Where: 3663 Las Vegas Blvd South [map], 89109
September 8, 2010 at 3:39 PM | by | Comments (0)

Tom Jones/Lowe and some of his harem

We love our readers here at VegasChatter. We love you for reading, for commenting and for suggesting what we should write about. And today we’re loving @metaljohnradio who tweeted us yesterday saying how much he loved Vegas! The Show. Not just because he shares our taste, but also because it reminded us that we never got around to processing our thoughts once we saw the show on one of its many “opening nights” last month.

Thankfully, it had changed a lot since we sat in on the rehearsal in June. It didn’t take three hours, for a start – it’s down to 90 minutes. And some of the dodgy costume choices for the dancers had gone. They now look pretty-sexy, rather than cheap-sexy.

Generally speaking, it’s still the same. There’s no plot as such (something that caused consternation in the VTS camp when we said it before) – instead, it starts off in the Neon Boneyard with Eric Jordan Young summoning the ghosts of Vegas greats from their sparkly graves. Then it’s basically a showcase of Sin City’s musical history, taking in the usual suspects: Sinatra, Elvis, Sonny and Cher, Gladys Knight and the rest.

And, as we said before, we love the fact that there’s no spurious plot. We love getting a history lesson through a show. And we love that it’s neither a dodgy impersonator show nor a crappy lounge act – instead, the performers do their own renditions of the famous songs (which is just as well, since the wunderbar Tom Lowe is a bit blond and a bit British to actually look like Elvis).

It’s fun. It’d also, we’d imagine, be good for families. A family show that we actually like: bizarre.

Things that don’t work: Liberace, who’s done as a puppet with a recorded background, is both incongruous and weird. Ditto the magician who comes out and does stuff with a parrot. We love freaky Vegas probably more than the average, but if we want to see a magic show, we’d rather go see Copperfield looking hot disappear a car than have a two minute interlude here. Also, we found the dancers throwing candy at the audience during Candyman a bit cringy, but we may just be jealous because we didn’t catch any.

An interlude that does work, though – the tap-dancing twins off of America’s Got Talent, Sean and John Scott. We may have been plied with a free drink or three before the show, but they were amazeballs.

Other stand out members of the cast: the ace Tom Lowe, natch (he’s currently top of our male Vegas singer leaderboard), dancer Tara Palsha who blazed up the stage in a green dress dancing to Luck Be a Lady, and the female lead, Reva Rice. The band, too – how nice is it to a) have a live band and b) make them visible and part of the show? (Answer: very.)
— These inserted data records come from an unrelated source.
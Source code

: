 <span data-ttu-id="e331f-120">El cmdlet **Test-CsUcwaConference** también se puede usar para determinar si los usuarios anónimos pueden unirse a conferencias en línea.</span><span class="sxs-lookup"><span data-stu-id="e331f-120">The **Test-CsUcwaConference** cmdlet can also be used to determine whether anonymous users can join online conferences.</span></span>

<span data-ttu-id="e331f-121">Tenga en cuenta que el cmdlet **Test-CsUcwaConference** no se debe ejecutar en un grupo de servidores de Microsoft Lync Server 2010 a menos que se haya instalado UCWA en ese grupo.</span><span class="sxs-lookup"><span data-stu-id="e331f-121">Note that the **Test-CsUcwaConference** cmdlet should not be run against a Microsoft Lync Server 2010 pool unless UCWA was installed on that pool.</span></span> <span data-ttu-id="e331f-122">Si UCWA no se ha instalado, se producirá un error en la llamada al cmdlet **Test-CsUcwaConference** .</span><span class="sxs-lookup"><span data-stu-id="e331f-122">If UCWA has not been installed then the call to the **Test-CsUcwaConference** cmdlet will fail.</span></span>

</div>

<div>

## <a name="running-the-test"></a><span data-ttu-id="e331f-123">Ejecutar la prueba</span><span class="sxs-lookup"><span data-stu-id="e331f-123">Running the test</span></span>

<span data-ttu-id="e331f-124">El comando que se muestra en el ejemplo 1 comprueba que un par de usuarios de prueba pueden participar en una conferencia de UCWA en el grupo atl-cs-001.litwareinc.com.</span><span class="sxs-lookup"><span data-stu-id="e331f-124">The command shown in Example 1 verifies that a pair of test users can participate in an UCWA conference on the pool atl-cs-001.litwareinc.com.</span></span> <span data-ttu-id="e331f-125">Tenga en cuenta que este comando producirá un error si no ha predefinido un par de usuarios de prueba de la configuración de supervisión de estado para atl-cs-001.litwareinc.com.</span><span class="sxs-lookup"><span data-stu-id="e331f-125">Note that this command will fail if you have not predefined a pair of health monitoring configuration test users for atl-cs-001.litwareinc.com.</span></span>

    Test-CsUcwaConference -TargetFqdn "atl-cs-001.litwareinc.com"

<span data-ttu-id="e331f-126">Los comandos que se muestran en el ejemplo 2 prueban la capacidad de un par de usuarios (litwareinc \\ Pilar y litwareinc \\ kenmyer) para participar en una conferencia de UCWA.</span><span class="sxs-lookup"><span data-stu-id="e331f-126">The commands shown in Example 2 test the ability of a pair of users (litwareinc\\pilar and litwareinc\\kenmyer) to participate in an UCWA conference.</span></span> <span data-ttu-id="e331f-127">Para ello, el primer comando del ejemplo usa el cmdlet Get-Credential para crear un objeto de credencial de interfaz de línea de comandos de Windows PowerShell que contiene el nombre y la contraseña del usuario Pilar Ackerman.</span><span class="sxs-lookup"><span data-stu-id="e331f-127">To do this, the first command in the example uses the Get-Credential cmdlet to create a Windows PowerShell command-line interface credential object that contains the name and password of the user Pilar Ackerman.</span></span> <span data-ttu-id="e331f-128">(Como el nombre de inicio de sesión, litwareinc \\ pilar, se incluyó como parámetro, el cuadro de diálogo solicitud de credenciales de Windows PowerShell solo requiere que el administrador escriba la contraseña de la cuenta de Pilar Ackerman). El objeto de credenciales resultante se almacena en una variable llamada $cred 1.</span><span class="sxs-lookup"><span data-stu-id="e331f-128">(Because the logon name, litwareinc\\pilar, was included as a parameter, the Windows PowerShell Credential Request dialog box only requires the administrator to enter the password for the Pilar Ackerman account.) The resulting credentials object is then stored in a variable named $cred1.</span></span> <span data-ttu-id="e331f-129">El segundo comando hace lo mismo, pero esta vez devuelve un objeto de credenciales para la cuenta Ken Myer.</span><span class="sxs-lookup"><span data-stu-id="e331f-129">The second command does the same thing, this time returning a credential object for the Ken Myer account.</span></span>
The upshot? If you’re not into music shows, as a friend of ours isn’t, you might be bored (although you could probably quite happily spend the time ogling the dancers). If you need your show to be accompanied by an idiotic needless Cirque-style plot device, then it might feel a bit bare at first. But otherwise, you’ll probably love it. And if you like Vegas bling and Vegas cheese, you’ll be smitten.

In fact, we only realized quite how much we liked it when we saw LOVE on Saturday night and were underwhelmed by the dancing in the opening scenes, and found ourselves thinking, why, these British stereotypes are borderline offensive hmm, VTS would be more entertaining than this right now.

David "there’s more to Vegas than Cirque" Saxe would have been proud of us.

Tickets start at $79.99 but follow their Twitter account, because they're always posting discounts on there.

Disclosure: we saw the show on opening night when tickets were free. But all the love comes straight from our cheese-loving heart.